Setting pictures aside, output exactly the lines from the start of the records to the line with "- /ew help > _Help Command._", that line included.

*** Material supplied Section Begins ***

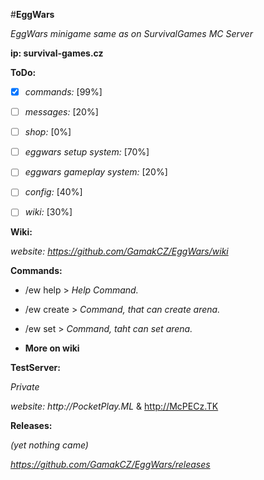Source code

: #**EggWars**


_EggWars minigame same as on SurvivalGames MC Server_

**ip: survival-games.cz**


__ToDo:__

- [x] _commands:_ [99%]

- [ ] _messages:_ [20%]

- [ ] _shop:_ [0%]

- [ ] _eggwars setup system:_ [70%]

- [ ] _eggwars gameplay system:_ [20%]

- [ ] _config:_ [40%]

- [ ] _wiki:_ [30%]


__Wiki:__

_website: https://github.com/GamakCZ/EggWars/wiki_

__Commands:__

- /ew help > _Help Command._

- /ew create > _Command, that can create arena._

- /ew set > _Command, taht can set arena._


- __More on wiki__

__TestServer:__

_Private_

_website: http://PocketPlay.ML_ &  http://McPECz.TK


__Releases:__

_(yet nothing came)_

_https://github.com/GamakCZ/EggWars/releases_

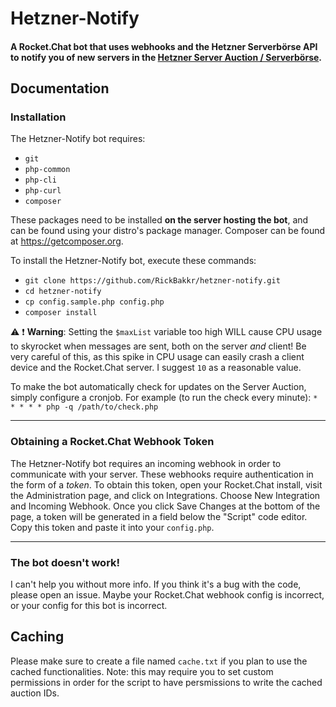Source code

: # Hetzner-Notify

#### A Rocket.Chat bot that uses webhooks and the Hetzner Serverbörse API  to notify you of new servers in the [Hetzner Server Auction / Serverbörse](https://robot.your-server.de/order/market).

## Documentation

### Installation

The Hetzner-Notify bot requires:
- `git`
- `php-common`
- `php-cli`
- `php-curl`
- `composer`

These packages need to be installed **on the server hosting the bot**, and can be found using your distro's package manager. Composer can be found at https://getcomposer.org.

To install the Hetzner-Notify bot, execute these commands:
- `git clone https://github.com/RickBakkr/hetzner-notify.git`
- `cd hetzner-notify`
- `cp config.sample.php config.php`
- `composer install`

:warning: :exclamation: **Warning**: Setting the `$maxList` variable too high WILL cause CPU usage to skyrocket when messages are sent, both on the server _and_ client! Be very careful of this, as this spike in CPU usage can easily crash a client device and the Rocket.Chat server. I suggest `10` as a reasonable value.

To make the bot automatically check for updates on the Server Auction, simply configure a cronjob. For example (to run the check every minute):
`* * * * * php -q /path/to/check.php`

---

### Obtaining a Rocket.Chat Webhook Token

The Hetzner-Notify bot requires an incoming webhook in order to communicate with your server. These webhooks require authentication in the form of a _token_. To obtain this token, open your Rocket.Chat install, visit the Administration page, and click on Integrations. Choose New Integration and Incoming Webhook. Once you click Save Changes at the bottom of the page, a token will be generated in a field below the "Script" code editor. Copy this token and paste it into your `config.php`.

---

### The bot doesn't work!

I can't help you without more info. If you think it's a bug with the code, please open an issue. Maybe your Rocket.Chat webhook config is incorrect, or your config for this bot is incorrect.

## Caching

Please make sure to create a file named `cache.txt` if you plan to use the cached functionalities. Note: this may require you to set custom permissions in order for the script to have persmissions to write the cached auction IDs.
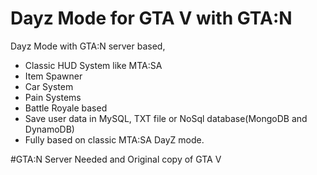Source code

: # Dayz Mode for GTA V with GTA:N

Dayz Mode with GTA:N server based,

+ Classic HUD System like MTA:SA
+ Item Spawner
+ Car System
+ Pain Systems
+ Battle Royale based
+ Save user data in MySQL, TXT file or NoSql database(MongoDB and DynamoDB)
+ Fully based on classic MTA:SA DayZ mode.

#GTA:N Server Needed and Original copy of GTA V
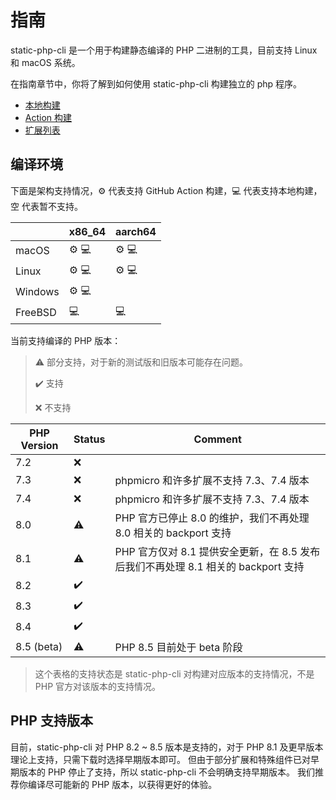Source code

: # 指南

static-php-cli 是一个用于构建静态编译的 PHP 二进制的工具，目前支持 Linux 和 macOS 系统。

在指南章节中，你将了解到如何使用 static-php-cli 构建独立的 php 程序。

- [本地构建](./manual-build)
- [Action 构建](./action-build)
- [扩展列表](./extensions)

## 编译环境

下面是架构支持情况，:gear: 代表支持 GitHub Action 构建，:computer: 代表支持本地构建，空 代表暂不支持。

|         | x86_64            | aarch64           |
|---------|-------------------|-------------------|
| macOS   | :gear: :computer: | :gear: :computer: |
| Linux   | :gear: :computer: | :gear: :computer: |
| Windows | :gear: :computer: |                   |
| FreeBSD | :computer:        | :computer:        |

当前支持编译的 PHP 版本：

> :warning: 部分支持，对于新的测试版和旧版本可能存在问题。
>
> :heavy_check_mark: 支持
>
> :x: 不支持

| PHP Version | Status             | Comment                                                 |
|-------------|--------------------|---------------------------------------------------------|
| 7.2         | :x:                |                                                         |
| 7.3         | :x:                | phpmicro 和许多扩展不支持 7.3、7.4 版本                            |
| 7.4         | :x:                | phpmicro 和许多扩展不支持 7.3、7.4 版本                            |
| 8.0         | :warning:          | PHP 官方已停止 8.0 的维护，我们不再处理 8.0 相关的 backport 支持            |
| 8.1         | :warning:          | PHP 官方仅对 8.1 提供安全更新，在 8.5 发布后我们不再处理 8.1 相关的 backport 支持 |
| 8.2         | :heavy_check_mark: |                                                         |
| 8.3         | :heavy_check_mark: |                                                         |
| 8.4         | :heavy_check_mark: |                                                         |
| 8.5 (beta)  | :warning:          | PHP 8.5 目前处于 beta 阶段                                    |

> 这个表格的支持状态是 static-php-cli 对构建对应版本的支持情况，不是 PHP 官方对该版本的支持情况。

## PHP 支持版本

目前，static-php-cli 对 PHP 8.2 ~ 8.5 版本是支持的，对于 PHP 8.1 及更早版本理论上支持，只需下载时选择早期版本即可。
但由于部分扩展和特殊组件已对早期版本的 PHP 停止了支持，所以 static-php-cli 不会明确支持早期版本。
我们推荐你编译尽可能新的 PHP 版本，以获得更好的体验。

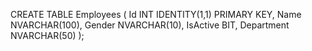 
CREATE TABLE Employees (
    Id INT IDENTITY(1,1) PRIMARY KEY,
    Name NVARCHAR(100),
    Gender NVARCHAR(10),
    IsActive BIT,
    Department NVARCHAR(50)
);

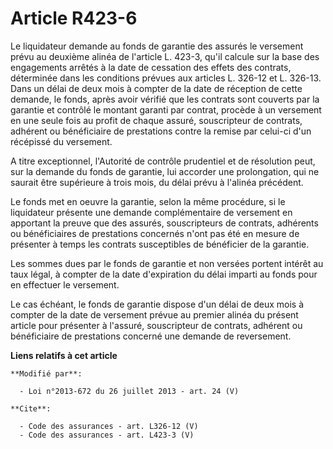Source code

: # Article R423-6

Le liquidateur demande au fonds de garantie des assurés le versement prévu au deuxième alinéa de l'article L. 423-3, qu'il
calcule sur la base des engagements arrêtés à la date de cessation des effets des contrats, déterminée dans les conditions
prévues aux articles L. 326-12 et L. 326-13. Dans un délai de deux mois à compter de la date de réception de cette demande,
le fonds, après avoir vérifié que les contrats sont couverts par la garantie et contrôlé le montant garanti par contrat,
procède à un versement en une seule fois au profit de chaque assuré, souscripteur de contrats, adhérent ou bénéficiaire de
prestations contre la remise par celui-ci d'un récépissé du versement. 

A titre exceptionnel, l'Autorité de contrôle prudentiel et de résolution peut, sur la demande du fonds de garantie, lui
accorder une prolongation, qui ne saurait être supérieure à trois mois, du délai prévu à l'alinéa précédent. 

Le fonds met en oeuvre la garantie, selon la même procédure, si le liquidateur présente une demande complémentaire de
versement en apportant la preuve que des assurés, souscripteurs de contrats, adhérents ou bénéficiaires de prestations
concernés n'ont pas été en mesure de présenter à temps les contrats susceptibles de bénéficier de la garantie. 

Les sommes dues par le fonds de garantie et non versées portent intérêt au taux légal, à compter de la date d'expiration du
délai imparti au fonds pour en effectuer le versement. 

Le cas échéant, le fonds de garantie dispose d'un délai de deux mois à compter de la date de versement prévue au premier
alinéa du présent article pour présenter à l'assuré, souscripteur de contrats, adhérent ou bénéficiaire de prestations
concerné une demande de reversement.

**Liens relatifs à cet article**

	**Modifié par**:

	  - Loi n°2013-672 du 26 juillet 2013 - art. 24 (V)

	**Cite**:

	  - Code des assurances - art. L326-12 (V)
	  - Code des assurances - art. L423-3 (V)
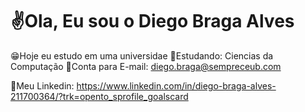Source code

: # ✌Ola, Eu sou o Diego Braga Alves

😁Hoje eu estudo em uma universidae
🎒Estudando: Ciencias da Computação
📃Conta para E-mail: diego.braga@sempreceub.com

📕Meu Linkedin: https://www.linkedin.com/in/diego-braga-alves-211700364/?trk=opento_sprofile_goalscard
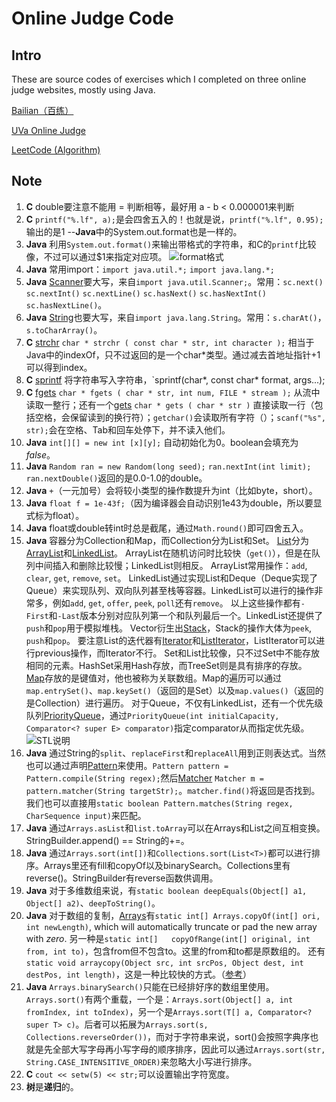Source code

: # Online Judge Code

## Intro

These are source codes of exercises which I completed on three online judge websites, mostly using Java.

[Bailian（百练）](http://bailian.openjudge.cn/)

[UVa Online Judge](https://uva.onlinejudge.org/index.php?option=com_onlinejudge&Itemid=8&category=827)

[LeetCode (Algorithm)](code.com/problemset/algorithms/)

## Note

1. **C**	double要注意不能用 = 判断相等，最好用 a - b < 0.000001来判断
2. **C**	`printf("%.lf", a);`是会四舍五入的！也就是说，`printf("%.lf", 0.95);`输出的是1 --**Java**中的System.out.format也是一样的。
3. **Java** 利用`System.out.format()`来输出带格式的字符串，和C的`printf`比较像，不过可以通过$1来指定对应项。
![format格式](http://7xr64j.com1.z0.glb.clouddn.com/code/snip_20160819114131.png)
4. **Java**	常用import：`import java.util.*;` `import java.lang.*;`
5. **Java**	[Scanner](https://docs.oracle.com/javase/7/docs/api/java/util/Scanner.html)要大写，来自`import java.util.Scanner;`。常用：`sc.next()` `sc.nextInt()` `sc.nextLine()` `sc.hasNext()` `sc.hasNextInt()` `sc.hasNextLine()`。
6. **Java**	[String](https://docs.oracle.com/javase/7/docs/api/java/lang/String.html)也要大写，来自`import java.lang.String`。常用：`s.charAt()`，`s.toCharArray()`。
7. **C**  [strchr](http://www.cplusplus.com/reference/cstring/strchr/) `char * strchr ( const char * str, int character );` 相当于Java中的indexOf，只不过返回的是一个char*类型。通过减去首地址指针+1可以得到index。
8. **C**  [sprintf](http://www.cplusplus.com/reference/cstdio/sprintf/) 将字符串写入字符串，`sprintf(char*, const char* format, args...);
9. **C**  [fgets](http://www.cplusplus.com/reference/cstdio/fgets/) `char * fgets ( char * str, int num, FILE * stream );` 从流中读取一整行；还有一个[gets](http://www.cplusplus.com/reference/cstdio/gets/) `char * gets ( char * str )` 直接读取一行（包括空格，会保留读到的换行符）；`getchar()`会读取所有字符（）；`scanf("%s", str);`会在空格、Tab和回车处停下，并不读入他们。
10. **Java** `int[][] = new int [x][y];` 自动初始化为0。boolean会填充为*false*。
11. **Java** `Random ran = new Random(long seed);` `ran.nextInt(int limit);` `ran.nextDouble()`返回的是0.0-1.0的double。
12. **Java** `+`（一元加号）会将较小类型的操作数提升为int（比如byte，short）。
13. **Java** `float f = 1e-43f;`（因为编译器会自动识别1e43为double，所以要显式标为float）。
14. **Java** float或double转int时总是截尾，通过`Math.round()`即可四舍五入。
15. **Java** 容器分为Collection和Map，而Collection分为List和Set。
[List](https://docs.oracle.com/javase/7/docs/api/java/util/List.html)分为[ArrayList](https://docs.oracle.com/javase/7/docs/api/java/util/ArrayList.html)和[LinkedList](https://docs.oracle.com/javase/7/docs/api/java/util/LinkedList.html)。
ArrayList在随机访问时比较快（`get()`），但是在队列中间插入和删除比较慢；LinkedList则相反。
ArrayList常用操作：`add`, `clear`, `get`, `remove`, `set`。
LinkedList通过实现List<E>和Deque<E>（Deque<E>实现了Queue<E>）来实现队列、双向队列甚至栈等容器。LinkedList可以进行的操作非常多，例如`add`, `get`, `offer`, `peek`, `poll`还有`remove`。 以上这些操作都有`-First`和`-Last`版本分别对应队列第一个和队列最后一个。LinkedList还提供了`push`和`pop`用于模拟堆栈。
Vector衍生出[Stack](https://docs.oracle.com/javase/7/docs/api/java/util/Stack.html)，Stack的操作大体为`peek`, `push`和`pop`。
要注意List的迭代器有[Iterator](https://docs.oracle.com/javase/7/docs/api/java/util/Iterator.html)和[ListIterator](https://docs.oracle.com/javase/7/docs/api/java/util/ListIterator.html)，ListIterator可以进行previous操作，而Iterator不行。
Set和List比较像，只不过Set中不能存放相同的元素。HashSet采用Hash存放，而TreeSet则是具有排序的存放。
[Map](https://docs.oracle.com/javase/7/docs/api/java/util/Map.html)存放的是键值对，他也被称为关联数组。Map的遍历可以通过`map.entrySet()`、`map.keySet()`（返回的是Set）以及`map.values()`（返回的是Collection）进行遍历。
对于Queue，不仅有LinkedList，还有一个优先级队列[PriorityQueue](https://docs.oracle.com/javase/7/docs/api/java/util/PriorityQueue.html)，通过`PriorityQueue(int initialCapacity, Comparator<? super E> comparator)`指定comparator从而指定优先级。
![STL说明](http://7xr64j.com1.z0.glb.clouddn.com/16-8-25/STL.jpg)
16. **Java** 通过String的`split`、`replaceFirst`和`replaceAll`用到正则表达式。当然也可以通过声明[Pattern](https://docs.oracle.com/javase/7/docs/api/java/util/regex/Pattern.html#sum)来使用。`Pattern pattern = Pattern.compile(String regex);`然后[Matcher](https://docs.oracle.com/javase/7/docs/api/java/util/regex/Matcher.html) `Matcher m = pattern.matcher(String targetStr);`。`matcher.find()`将返回是否找到。我们也可以直接用`static boolean Pattern.matches(String regex, CharSequence input)`来匹配。
17. **Java** 通过`Arrays.asList`和`list.toArray`可以在Arrays和List之间互相变换。StringBuilder.append() == String的+=。
18. **Java** 通过`Arrays.sort(int[])`和`Collections.sort(List<T>)`都可以进行排序。Arrays里还有fill和copyOf以及binarySearch。Collections里有reverse()。StringBuilder有reverse函数供调用。
19. **Java** 对于多维数组来说，有`static boolean deepEquals(Object[] a1, Object[] a2)`、`deepToString()`。
20. **Java** 对于数组的复制，[Arrays](https://docs.oracle.com/javase/7/docs/api/java/util/Arrays.html)有`static int[] Arrays.copyOf(int[] ori, int newLength)`, which will automatically truncate or pad the new array with *zero*. 
另一种是`static int[]	copyOfRange(int[] original, int from, int to)`，包含from但不包含to。这里的from和to都是原数组的。
还有`static void arraycopy(Object src, int srcPos, Object dest, int destPos, int length)`，这是一种比较快的方式。（[参考](https://docs.oracle.com/javase/7/docs/api/java/lang/System.html#arraycopy(java.lang.Object,%20int,%20java.lang.Object,%20int,%20int))）
21. **Java** `Arrays.binarySearch()`只能在已经排好序的数组里使用。`Arrays.sort()`有两个重载，一个是：`Arrays.sort(Object[] a, int fromIndex, int toIndex)`，另一个是`Arrays.sort(T[] a, Comparator<? super T> c)`。后者可以拓展为`Arrays.sort(s, Collections.reverseOrder())`，而对于字符串来说，sort()会按照字典序也就是先全部大写字母再小写字母的顺序排序，因此可以通过`Arrays.sort(str, String.CASE_INTENSITIVE_ORDER)`来忽略大小写进行排序。
22. **C** `cout << setw(5) << str;`可以设置输出字符宽度。
23. **树**是**递归**的。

*** Material supplied Section Ends ***

Task answer ::
Source code

: #**EggWars**


_EggWars minigame same as on SurvivalGames MC Server_

**ip: survival-games.cz**


__ToDo:__

- [x] _commands:_ [99%]

- [ ] _messages:_ [20%]

- [ ] _shop:_ [0%]

- [ ] _eggwars setup system:_ [70%]

- [ ] _eggwars gameplay system:_ [20%]

- [ ] _config:_ [40%]

- [ ] _wiki:_ [30%]


__Wiki:__

_website: https://github.com/GamakCZ/EggWars/wiki_

__Commands:__

- /ew help > _Help Command._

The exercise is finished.